Entries taken from a collection
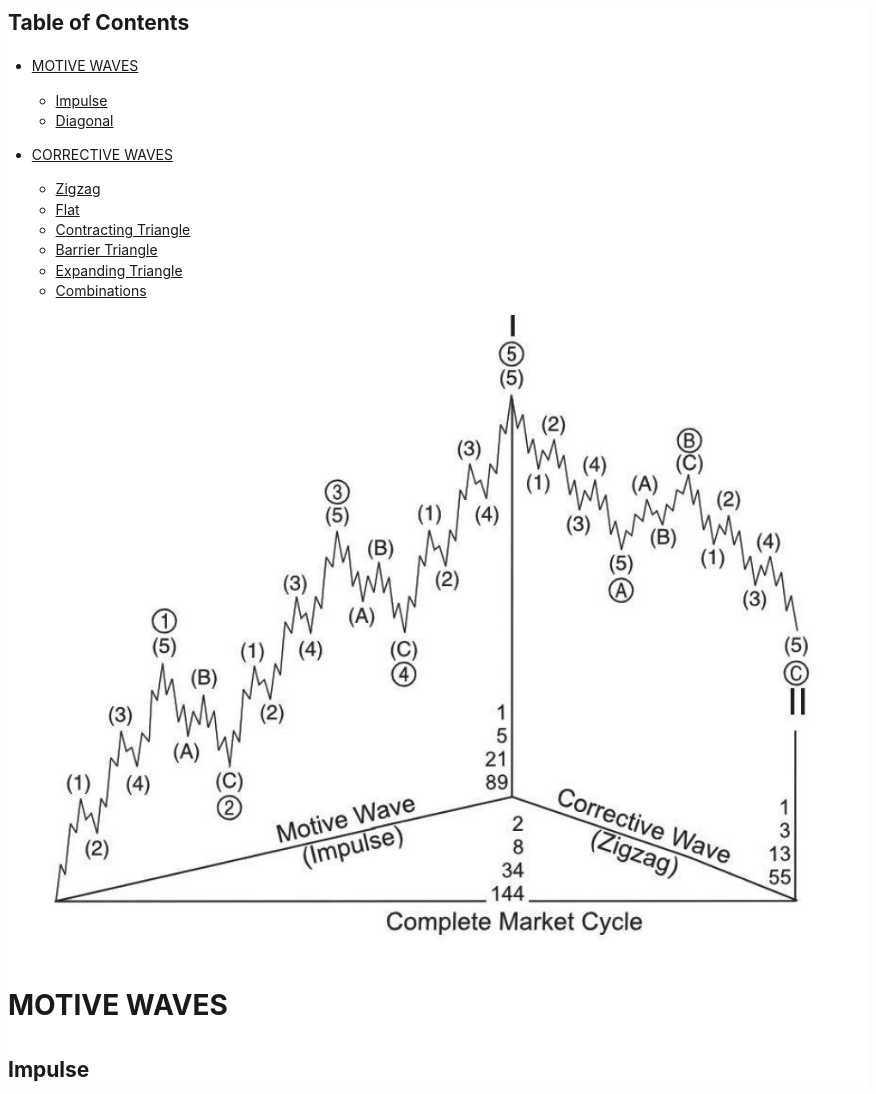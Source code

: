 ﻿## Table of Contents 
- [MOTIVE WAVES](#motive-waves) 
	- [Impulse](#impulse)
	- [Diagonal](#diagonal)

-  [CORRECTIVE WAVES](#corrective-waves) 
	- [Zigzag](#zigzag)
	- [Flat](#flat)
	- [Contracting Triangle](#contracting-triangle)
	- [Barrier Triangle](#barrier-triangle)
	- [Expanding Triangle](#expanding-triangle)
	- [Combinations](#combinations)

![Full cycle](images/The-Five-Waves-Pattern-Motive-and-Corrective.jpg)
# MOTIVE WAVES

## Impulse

==

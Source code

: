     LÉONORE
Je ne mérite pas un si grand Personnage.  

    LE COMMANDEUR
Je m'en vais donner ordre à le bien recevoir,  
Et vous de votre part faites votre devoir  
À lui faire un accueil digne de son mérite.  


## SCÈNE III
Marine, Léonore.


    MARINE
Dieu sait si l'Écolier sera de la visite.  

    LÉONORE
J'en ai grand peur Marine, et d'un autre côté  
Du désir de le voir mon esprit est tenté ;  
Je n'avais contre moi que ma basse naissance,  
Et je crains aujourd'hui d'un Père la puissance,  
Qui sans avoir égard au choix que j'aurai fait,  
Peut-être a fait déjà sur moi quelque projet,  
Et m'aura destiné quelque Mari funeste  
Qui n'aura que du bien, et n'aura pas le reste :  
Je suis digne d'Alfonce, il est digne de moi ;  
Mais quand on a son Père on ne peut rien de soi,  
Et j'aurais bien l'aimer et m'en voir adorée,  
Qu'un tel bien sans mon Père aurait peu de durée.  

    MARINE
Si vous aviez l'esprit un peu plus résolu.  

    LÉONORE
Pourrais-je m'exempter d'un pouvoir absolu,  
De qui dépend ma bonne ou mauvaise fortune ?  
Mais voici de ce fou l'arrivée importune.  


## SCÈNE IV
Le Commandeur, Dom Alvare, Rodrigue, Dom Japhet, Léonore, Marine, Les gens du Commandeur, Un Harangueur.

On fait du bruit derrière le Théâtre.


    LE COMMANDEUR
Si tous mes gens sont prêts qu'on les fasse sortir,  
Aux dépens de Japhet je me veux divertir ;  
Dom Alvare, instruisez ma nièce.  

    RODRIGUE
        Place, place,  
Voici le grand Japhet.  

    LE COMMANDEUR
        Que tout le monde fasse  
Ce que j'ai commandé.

--

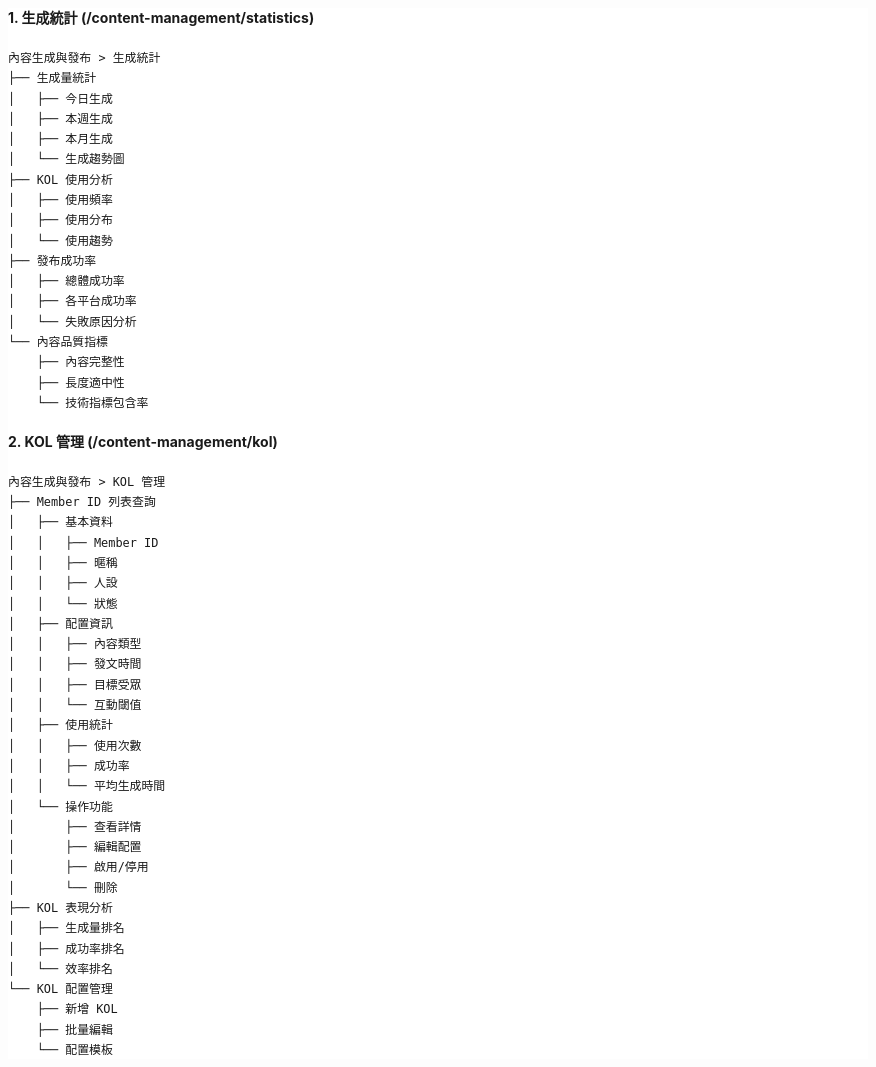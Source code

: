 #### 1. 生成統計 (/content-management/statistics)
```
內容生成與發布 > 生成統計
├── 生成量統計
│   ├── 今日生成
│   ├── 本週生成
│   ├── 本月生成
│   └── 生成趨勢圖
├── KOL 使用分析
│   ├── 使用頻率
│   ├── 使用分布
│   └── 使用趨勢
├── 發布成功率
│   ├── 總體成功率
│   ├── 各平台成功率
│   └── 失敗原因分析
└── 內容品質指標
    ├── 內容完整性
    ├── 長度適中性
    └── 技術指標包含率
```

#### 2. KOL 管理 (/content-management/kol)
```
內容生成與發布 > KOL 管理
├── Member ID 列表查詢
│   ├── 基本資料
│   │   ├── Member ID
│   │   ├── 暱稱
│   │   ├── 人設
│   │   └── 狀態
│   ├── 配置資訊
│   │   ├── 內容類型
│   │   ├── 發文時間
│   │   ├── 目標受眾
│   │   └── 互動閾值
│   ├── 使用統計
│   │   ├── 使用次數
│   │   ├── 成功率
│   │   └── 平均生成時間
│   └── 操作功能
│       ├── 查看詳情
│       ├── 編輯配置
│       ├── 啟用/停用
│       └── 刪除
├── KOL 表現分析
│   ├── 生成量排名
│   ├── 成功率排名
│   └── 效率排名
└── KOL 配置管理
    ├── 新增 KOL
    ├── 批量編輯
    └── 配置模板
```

EXERCISE OBJECTIVE — Only the lines with the string "bien" are wanted; pick them out of the records above and copy them.

RESULT —
Je m'en vais donner ordre à le bien recevoir,  
Qui n'aura que du bien, et n'aura pas le reste :  
Et j'aurais bien l'aimer et m'en voir adorée,  
Qu'un tel bien sans mon Père aurait peu de durée.  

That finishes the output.